Extracted data entries
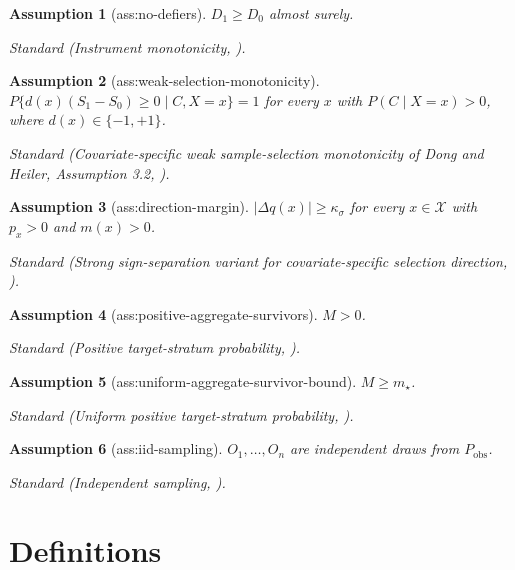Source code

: \documentclass{article}
\newtheorem{assumption}{Assumption}
\begin{document}
\begin{assumption}[ass:no-defiers]\label{ass:no-defiers}
\(D_1\ge D_0\) almost surely.
\par\smallskip\noindent\emph{Standard} (Instrument monotonicity, \cite{AngristImbensRubin1996}).
\end{assumption}

\begin{assumption}[ass:weak-selection-monotonicity]\label{ass:weak-selection-monotonicity}
\(P\{d(x)(S_1-S_0)\ge0\mid C,X=x\}=1\) for every \(x\) with \(P(C\mid X=x)>0\), where \(d(x)\in\{-1,+1\}\).
\par\smallskip\noindent\emph{Standard} (Covariate-specific weak sample-selection monotonicity of Dong and Heiler, Assumption 3.2, \cite{DongHeiler2026}).
\end{assumption}

\begin{assumption}[ass:direction-margin]\label{ass:direction-margin}
\(|\Delta q(x)|\ge\kappa_{\sigma}\) for every \(x\in\mathcal X\) with \(p_x>0\) and \(m(x)>0\).
\par\smallskip\noindent\emph{Standard} (Strong sign-separation variant for covariate-specific selection direction, \cite{Semenova2025}).
\end{assumption}

\begin{assumption}[ass:positive-aggregate-survivors]\label{ass:positive-aggregate-survivors}
\(M>0\).
\par\smallskip\noindent\emph{Standard} (Positive target-stratum probability, \cite{KennedyHarrisKeele2019}).
\end{assumption}

\begin{assumption}[ass:uniform-aggregate-survivor-bound]\label{ass:uniform-aggregate-survivor-bound}
\(M\ge m_{\star}\).
\par\smallskip\noindent\emph{Standard} (Uniform positive target-stratum probability, \cite{KennedyHarrisKeele2019}).
\end{assumption}

\begin{assumption}[ass:iid-sampling]\label{ass:iid-sampling}
\(O_1,\ldots,O_n\) are independent draws from \(P_{\mathrm{obs}}\).
\par\smallskip\noindent\emph{Standard} (Independent sampling, \cite{vanDerVaart1998}).
\end{assumption}

\section{Definitions}
\end{document}
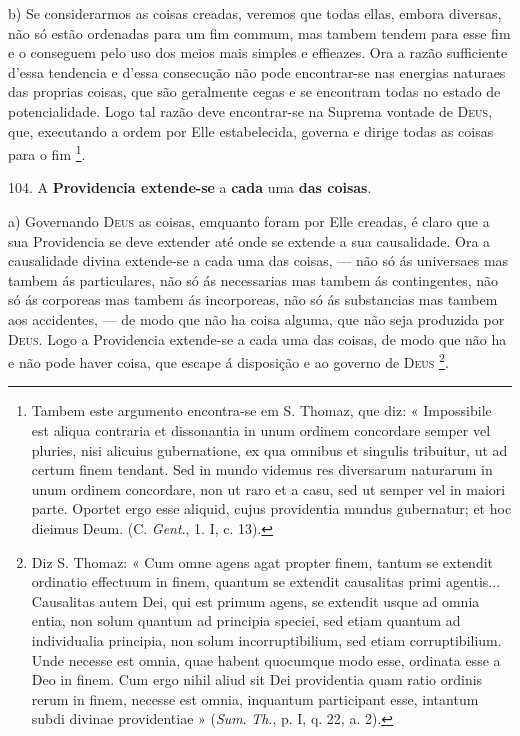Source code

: b) Se considerarmos as coisas creadas, veremos que todas ellas, embora diversas, não só estão ordenadas para um fim commum, mas tambem tendem para esse fim e o conseguem pelo uso dos meios mais simples e effieazes. Ora a razão sufficiente d'essa tendencia e d'essa consecução não pode encontrar-se nas energias naturaes das proprias coisas, que são geralmente cegas e se encontram todas no estado de potencialidade. Logo tal razão deve encontrar-se na Suprema vontade de \textsc{Deus}, que, executando a ordem por Elle estabelecida, governa e dirige todas as coisas para o fim \footnote{Tambem este argumento encontra-se em S. Thomaz, que diz: « Impossibile est aliqua contraria et dissonantia in unum ordinem concordare semper vel pluries, nisi alicuius gubernatione, ex qua omnibus et singulis tribuitur, ut ad certum finem tendant. Sed in mundo videmus res diversarum naturarum in unum ordinem concordare, non ut raro et a casu, sed ut semper vel in maiori parte. Oportet ergo esse aliquid, cujus providentia mundus gubernatur; et hoc dieimus Deum. (C. \emph{Gent}., 1. I, c. 13).}.

 104. A \textbf{Providencia extende-se} a \textbf{cada} uma \textbf{das coisas}.

a) Governando \textsc{Deus} as coisas, emquanto foram por Elle creadas, é claro que a sua Providencia se deve extender até onde se extende a sua causalidade. Ora a causalidade divina extende-se a cada uma das coisas, --- não só ás universaes mas tambem ás particulares, não só ás necessarias mas tambem ás contingentes, não só ás corporeas mas tambem ás incorporeas, não só ás substancias mas tambem aos accidentes, --- de modo que não ha coisa alguma, que não seja produzida por \textsc{Deus}. Logo a Providencia extende-se a cada uma das coisas, de modo que não ha e não pode haver coisa, que escape á disposição e ao governo de \textsc{Deus} \footnote{Diz S. Thomaz: « Cum omne agens agat propter finem, tantum se extendit ordinatio effectuum in finem, quantum se extendit causalitas primi agentis... Causalitas autem Dei, qui est primum agens, se extendit usque ad omnia entia, non solum quantum ad principia speciei, sed etiam quantum ad individualia principia, non solum incorruptibilium, sed etiam corruptibilium. Unde necesse est omnia, quae habent quocumque modo esse, ordinata esse a Deo in finem. Cum ergo nihil aliud sit Dei providentia quam ratio ordinis rerum in finem, necesse est omnia, inquantum participant esse, intantum subdi divinae providentiae » (\emph{Sum}. \emph{Th}., p. I, q. 22, a. 2).}.

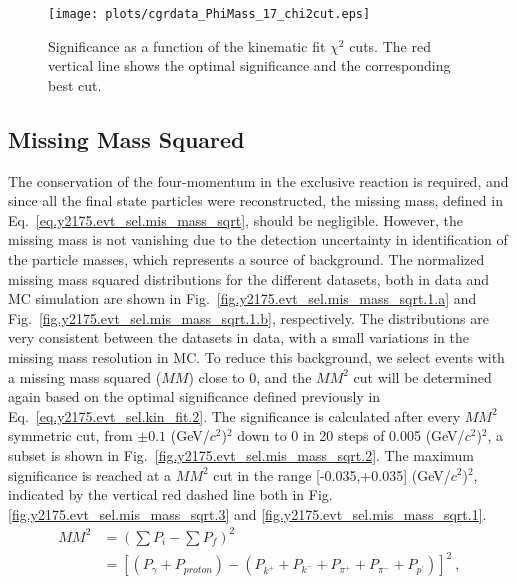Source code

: \begin{figure}[H]
    \centering
        \texttt{[image: plots/cgrdata\_PhiMass\_17\_chi2cut.eps]}
        \caption{Significance as a function of the kinematic fit $\chi^{2}$ cuts. The red vertical line shows the optimal significance and the corresponding best cut.}
        \label{fig.y2175.evt_sel.kin_fit.3}
\end{figure}

\subsection{Missing Mass Squared}
\label{chap.y2175.evt_sel.mis_mass_sqrt}

The conservation of the four-momentum in the exclusive reaction is required, and since all the final state particles were reconstructed, the missing mass, defined in Eq.~\ref{eq.y2175.evt_sel.mis_mass_sqrt}, should be negligible. However, the missing mass is not vanishing due to the detection uncertainty in identification of the particle masses, which represents a source of background. The normalized missing mass squared distributions for the different datasets, both in data and MC simulation are shown in Fig.~\ref{fig.y2175.evt_sel.mis_mass_sqrt.1.a} and Fig.~\ref{fig.y2175.evt_sel.mis_mass_sqrt.1.b}, respectively. The distributions are very consistent between the datasets in data, with a small variations in the missing mass resolution in MC. To reduce this background, we select events with a missing mass squared ($MM$) close to 0, and the $MM^{2}$ cut will be determined again based on the optimal significance defined previously in Eq.~\ref{eq.y2175.evt_sel.kin_fit.2}. The significance is calculated after every $MM^{2}$ symmetric cut, from $\pm 0.1$ (GeV/$c^2$)$^2$ down to 0 in 20 steps of 0.005 (GeV/$c^2$)$^2$, a subset is shown in Fig.~\ref{fig.y2175.evt_sel.mis_mass_sqrt.2}. The maximum significance is reached at a $MM^{2}$ cut in the range [-0.035,+0.035] (GeV/$c^2$)$^2$, indicated by the vertical red dashed line both in Fig.\ref{fig.y2175.evt_sel.mis_mass_sqrt.3} and \ref{fig.y2175.evt_sel.mis_mass_sqrt.1}.
\begin{equation}
    \label{eq.y2175.evt_sel.mis_mass_sqrt}
    \begin{aligned}
        MM^2 &= \left(\sum P_{i} - \sum P_{f}\right)^2 \\
             &= [(P_{\gamma} + P_{proton}) - (P_{k^+} + P_{k^-} + P_{\pi^+} + P_{\pi^-} + P_{p^{\prime}})]^2~,
    \end{aligned}    
\end{equation}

§ **EXERCISE DIRECTIONS**
Each line of the data in which the string "weak" appears needs to be copied.

§ **REPLY TO THE TASK**
\begin{assumption}[ass:weak-selection-monotonicity]\label{ass:weak-selection-monotonicity}
\par\smallskip\noindent\emph{Standard} (Covariate-specific weak sample-selection monotonicity of Dong and Heiler, Assumption 3.2, \cite{DongHeiler2026}).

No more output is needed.